» **Source records**:
☆ ☆ ☆ ☆ ☆

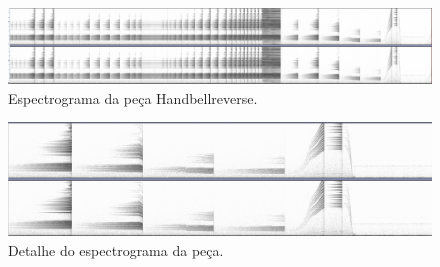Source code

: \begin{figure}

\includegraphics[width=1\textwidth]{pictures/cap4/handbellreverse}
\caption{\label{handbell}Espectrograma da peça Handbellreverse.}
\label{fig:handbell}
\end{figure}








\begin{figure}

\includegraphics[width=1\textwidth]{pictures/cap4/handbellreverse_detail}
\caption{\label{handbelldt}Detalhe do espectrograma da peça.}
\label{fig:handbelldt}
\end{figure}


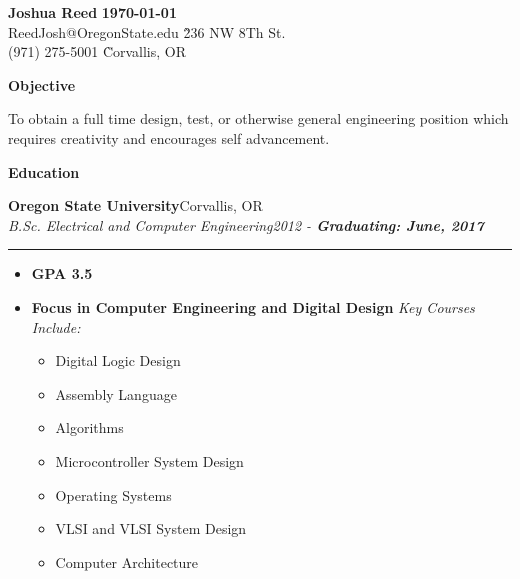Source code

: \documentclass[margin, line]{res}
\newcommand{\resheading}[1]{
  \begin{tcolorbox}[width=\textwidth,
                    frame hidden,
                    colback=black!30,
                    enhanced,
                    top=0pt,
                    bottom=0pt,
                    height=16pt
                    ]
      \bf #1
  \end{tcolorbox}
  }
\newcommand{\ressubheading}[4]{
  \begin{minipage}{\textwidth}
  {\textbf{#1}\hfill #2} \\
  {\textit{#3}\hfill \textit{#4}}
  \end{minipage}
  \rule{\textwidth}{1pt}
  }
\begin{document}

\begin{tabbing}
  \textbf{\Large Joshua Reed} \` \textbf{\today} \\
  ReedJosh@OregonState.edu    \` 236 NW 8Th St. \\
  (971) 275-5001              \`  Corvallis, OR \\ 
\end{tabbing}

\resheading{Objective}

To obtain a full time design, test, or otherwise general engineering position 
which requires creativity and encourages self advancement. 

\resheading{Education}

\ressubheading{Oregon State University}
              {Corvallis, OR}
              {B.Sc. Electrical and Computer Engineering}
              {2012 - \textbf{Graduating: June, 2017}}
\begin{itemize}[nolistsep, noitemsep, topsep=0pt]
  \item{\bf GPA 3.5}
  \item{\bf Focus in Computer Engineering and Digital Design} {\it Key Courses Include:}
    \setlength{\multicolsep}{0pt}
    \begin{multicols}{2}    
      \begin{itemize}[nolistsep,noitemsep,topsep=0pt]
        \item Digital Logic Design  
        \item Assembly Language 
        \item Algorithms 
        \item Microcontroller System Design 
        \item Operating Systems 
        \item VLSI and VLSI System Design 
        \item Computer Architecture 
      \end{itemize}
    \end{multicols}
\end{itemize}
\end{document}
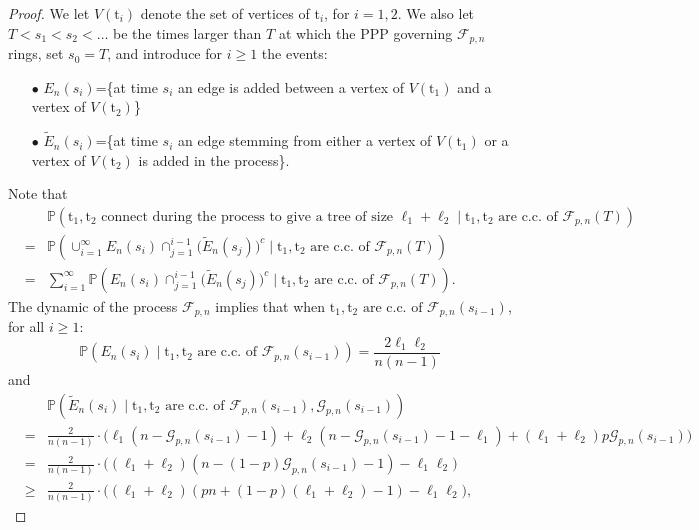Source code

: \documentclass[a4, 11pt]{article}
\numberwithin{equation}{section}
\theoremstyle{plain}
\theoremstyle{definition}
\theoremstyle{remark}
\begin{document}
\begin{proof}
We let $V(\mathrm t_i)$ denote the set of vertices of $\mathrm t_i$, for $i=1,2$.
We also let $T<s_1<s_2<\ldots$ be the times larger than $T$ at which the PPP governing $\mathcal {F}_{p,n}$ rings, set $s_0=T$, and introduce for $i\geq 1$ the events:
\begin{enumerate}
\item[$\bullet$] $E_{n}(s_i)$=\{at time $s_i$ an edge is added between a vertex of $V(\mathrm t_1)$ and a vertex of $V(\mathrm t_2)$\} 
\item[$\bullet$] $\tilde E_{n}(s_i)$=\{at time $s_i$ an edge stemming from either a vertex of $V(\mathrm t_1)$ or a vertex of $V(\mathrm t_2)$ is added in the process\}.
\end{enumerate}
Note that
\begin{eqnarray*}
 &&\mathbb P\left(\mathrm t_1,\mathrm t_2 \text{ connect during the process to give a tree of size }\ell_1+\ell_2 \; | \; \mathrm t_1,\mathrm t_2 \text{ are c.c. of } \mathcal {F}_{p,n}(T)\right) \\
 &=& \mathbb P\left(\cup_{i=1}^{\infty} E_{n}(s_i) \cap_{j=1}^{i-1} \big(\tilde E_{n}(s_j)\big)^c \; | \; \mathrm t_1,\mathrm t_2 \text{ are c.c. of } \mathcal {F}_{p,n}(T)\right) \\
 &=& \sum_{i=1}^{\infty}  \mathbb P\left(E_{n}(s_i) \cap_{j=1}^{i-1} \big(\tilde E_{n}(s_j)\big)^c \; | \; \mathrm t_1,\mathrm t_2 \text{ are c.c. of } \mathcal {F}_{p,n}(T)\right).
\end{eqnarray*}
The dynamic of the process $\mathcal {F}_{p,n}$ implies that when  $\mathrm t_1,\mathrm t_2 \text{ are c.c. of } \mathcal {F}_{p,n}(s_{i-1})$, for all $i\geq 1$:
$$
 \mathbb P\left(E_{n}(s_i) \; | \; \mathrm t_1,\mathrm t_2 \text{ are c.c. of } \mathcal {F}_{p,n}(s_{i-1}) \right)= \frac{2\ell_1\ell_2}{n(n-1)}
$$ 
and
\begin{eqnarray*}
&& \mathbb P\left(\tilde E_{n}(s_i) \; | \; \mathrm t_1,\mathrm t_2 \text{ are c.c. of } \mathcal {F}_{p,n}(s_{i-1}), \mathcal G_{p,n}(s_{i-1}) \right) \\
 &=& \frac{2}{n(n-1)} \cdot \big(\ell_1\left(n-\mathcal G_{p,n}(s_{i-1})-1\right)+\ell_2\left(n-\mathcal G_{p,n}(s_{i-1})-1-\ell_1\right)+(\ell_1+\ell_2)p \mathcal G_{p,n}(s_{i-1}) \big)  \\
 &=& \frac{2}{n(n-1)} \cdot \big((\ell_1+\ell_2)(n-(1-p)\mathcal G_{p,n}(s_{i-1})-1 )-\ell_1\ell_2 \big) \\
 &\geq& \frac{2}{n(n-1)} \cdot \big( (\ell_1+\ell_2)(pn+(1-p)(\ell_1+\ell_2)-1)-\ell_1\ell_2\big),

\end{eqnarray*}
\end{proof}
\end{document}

☆ ☆ ☆ ☆ ☆

» **The problem**: Show every line in the entries where the string "added" occurs.

» **Expected answer**:
\item[$\bullet$] $E_{n}(s_i)$=\{at time $s_i$ an edge is added between a vertex of $V(\mathrm t_1)$ and a vertex of $V(\mathrm t_2)$\} 
\item[$\bullet$] $\tilde E_{n}(s_i)$=\{at time $s_i$ an edge stemming from either a vertex of $V(\mathrm t_1)$ or a vertex of $V(\mathrm t_2)$ is added in the process\}.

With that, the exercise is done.